On June 20, the Securities and Exchange Commission (SEC) adopted final rules directing national securities exchanges and national securities associations (collectively, the exchanges) to establish listing standards addressing the independence of compensation committee members; the committee's authority to retain Compensation Advisers (as defined below); and the committee's responsibility for the appointment, compensation, and oversight of its advisers. The final rules implement Section 952 of the Dodd-Frank Wall Street Reform and Consumer Protection Act (the Dodd-Frank Act), which added Section 10C of the Securities Exchange Act of 1934, as amended (the Exchange Act), and which requires the SEC to adopt rules directing the exchanges to prohibit the listing of any equity security of an issuer that is not in compliance with Section 10C's compensation committee and Compensation Adviser requirements. The final rules also amend Item 407 of Regulation S-K to require companies to provide additional disclosures in their proxy statements on conflicts of interest of compensation consultants.

Under the final rules, the exchanges are required to propose new listing standards by September 25, 2012, and must have final rules or amendments that comply with Rule 10C-1 of the Exchange Act by June 27, 2013. Companies must provide new disclosures on conflicts of interest of compensation consultants in any proxy or information statement for an annual or special meeting of stockholders at which directors will be elected occurring on or after January 1, 2013.

Compensation Committee Independence Requirements

New Rule 10C-1 of the Exchange Act directs the exchanges to adopt new listing standards requiring a compensation committee to be composed solely of independent members of the board of directors, and requires the exchanges to establish new independence criteria for these members. While the final rules do not require a company to have a compensation committee, the new independence criteria, as well as the requirements relating to the consideration of a Compensation Adviser's independence and requirements relating to the responsibility for the appointment, compensation, and oversight of Compensation Advisers, are equally applicable to any board committee performing the functions typically performed by a compensation committee. In formulating the new independence standards, the exchanges are instructed to consider relevant factors, which must include the following:

  • The sources of compensation, including consulting, advisory, or other fees paid by the issuer to such member of the board of directors.
  • Whether the board member is affiliated with the company, any subsidiary of the company, or an affiliate of a subsidiary of the issuer.
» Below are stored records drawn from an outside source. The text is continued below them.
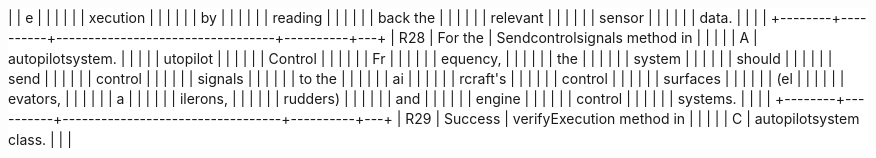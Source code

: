|        | e        |                                  |          |   |
|        | xecution |                                  |          |   |
|        | by       |                                  |          |   |
|        | reading  |                                  |          |   |
|        | back the |                                  |          |   |
|        | relevant |                                  |          |   |
|        | sensor   |                                  |          |   |
|        | data.    |                                  |          |   |
+--------+----------+----------------------------------+----------+---+
| R28    | For the  | Sendcontrolsignals method in     |          |   |
|        | A        | autopilotsystem.                 |          |   |
|        | utopilot |                                  |          |   |
|        | Control  |                                  |          |   |
|        | Fr       |                                  |          |   |
|        | equency, |                                  |          |   |
|        | the      |                                  |          |   |
|        | system   |                                  |          |   |
|        | should   |                                  |          |   |
|        | send     |                                  |          |   |
|        | control  |                                  |          |   |
|        | signals  |                                  |          |   |
|        | to the   |                                  |          |   |
|        | ai       |                                  |          |   |
|        | rcraft's |                                  |          |   |
|        | control  |                                  |          |   |
|        | surfaces |                                  |          |   |
|        | (el      |                                  |          |   |
|        | evators, |                                  |          |   |
|        | a        |                                  |          |   |
|        | ilerons, |                                  |          |   |
|        | rudders) |                                  |          |   |
|        | and      |                                  |          |   |
|        | engine   |                                  |          |   |
|        | control  |                                  |          |   |
|        | systems. |                                  |          |   |
+--------+----------+----------------------------------+----------+---+
| R29    | Success  | verifyExecution method in        |          |   |
|        | C        | autopilotsystem class.           |          |   |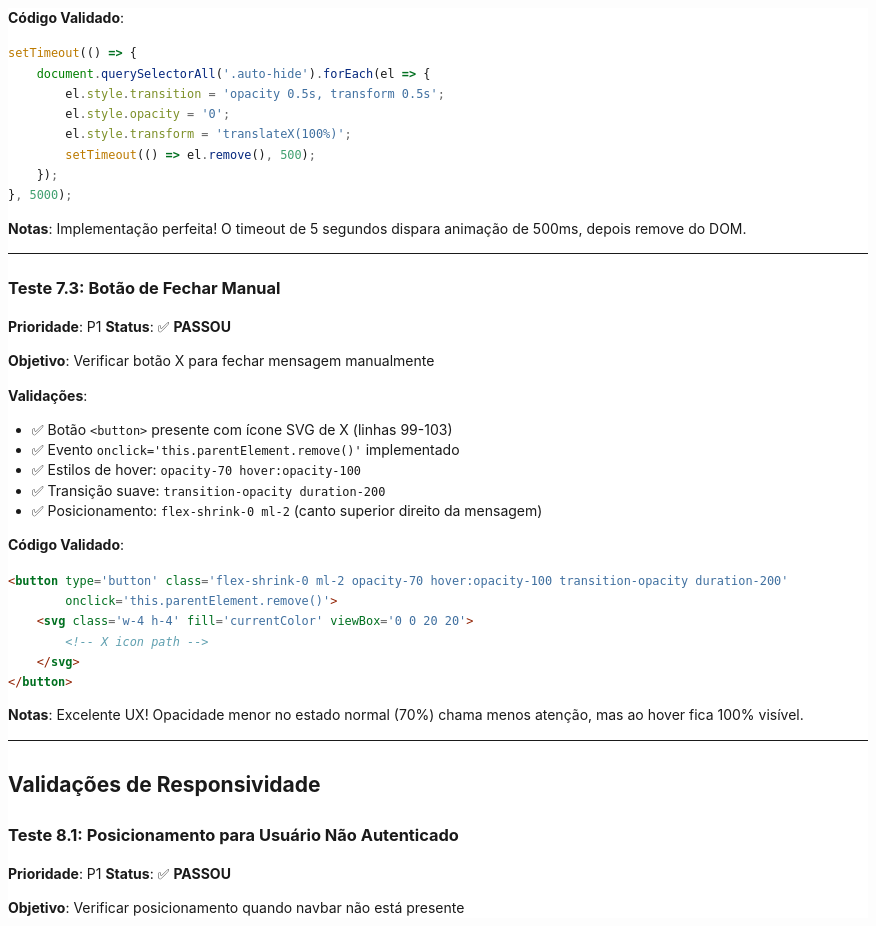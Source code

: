 **Código Validado**:
```javascript
setTimeout(() => {
    document.querySelectorAll('.auto-hide').forEach(el => {
        el.style.transition = 'opacity 0.5s, transform 0.5s';
        el.style.opacity = '0';
        el.style.transform = 'translateX(100%)';
        setTimeout(() => el.remove(), 500);
    });
}, 5000);
```

**Notas**: Implementação perfeita! O timeout de 5 segundos dispara animação de 500ms, depois remove do DOM.

---

### Teste 7.3: Botão de Fechar Manual
**Prioridade**: P1
**Status**: ✅ **PASSOU**

**Objetivo**: Verificar botão X para fechar mensagem manualmente

**Validações**:
- ✅ Botão `<button>` presente com ícone SVG de X (linhas 99-103)
- ✅ Evento `onclick='this.parentElement.remove()'` implementado
- ✅ Estilos de hover: `opacity-70 hover:opacity-100`
- ✅ Transição suave: `transition-opacity duration-200`
- ✅ Posicionamento: `flex-shrink-0 ml-2` (canto superior direito da mensagem)

**Código Validado**:
```html
<button type='button' class='flex-shrink-0 ml-2 opacity-70 hover:opacity-100 transition-opacity duration-200'
        onclick='this.parentElement.remove()'>
    <svg class='w-4 h-4' fill='currentColor' viewBox='0 0 20 20'>
        <!-- X icon path -->
    </svg>
</button>
```

**Notas**: Excelente UX! Opacidade menor no estado normal (70%) chama menos atenção, mas ao hover fica 100% visível.

---

## Validações de Responsividade

### Teste 8.1: Posicionamento para Usuário Não Autenticado
**Prioridade**: P1
**Status**: ✅ **PASSOU**

**Objetivo**: Verificar posicionamento quando navbar não está presente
The exchanges may consider additional relevant criteria, such as share ownership or business relationships with the issuer. The SEC emphasizes that the exchanges are provided with the flexibility to develop their own independence standards consistent with the nature and types of listed companies. In this regard, the SEC notes that it may not be appropriate to prohibit directors affiliated with large stockholders, such as private equity funds and venture capital firms, from serving on a compensation committee. The SEC recognizes that directors elected by certain funds may have a strong institutional belief in the importance of appropriately structured and reasonable compensation arrangements and that their significant equity ownership may align the directors' interests with public stockholders on matters of executive compensation.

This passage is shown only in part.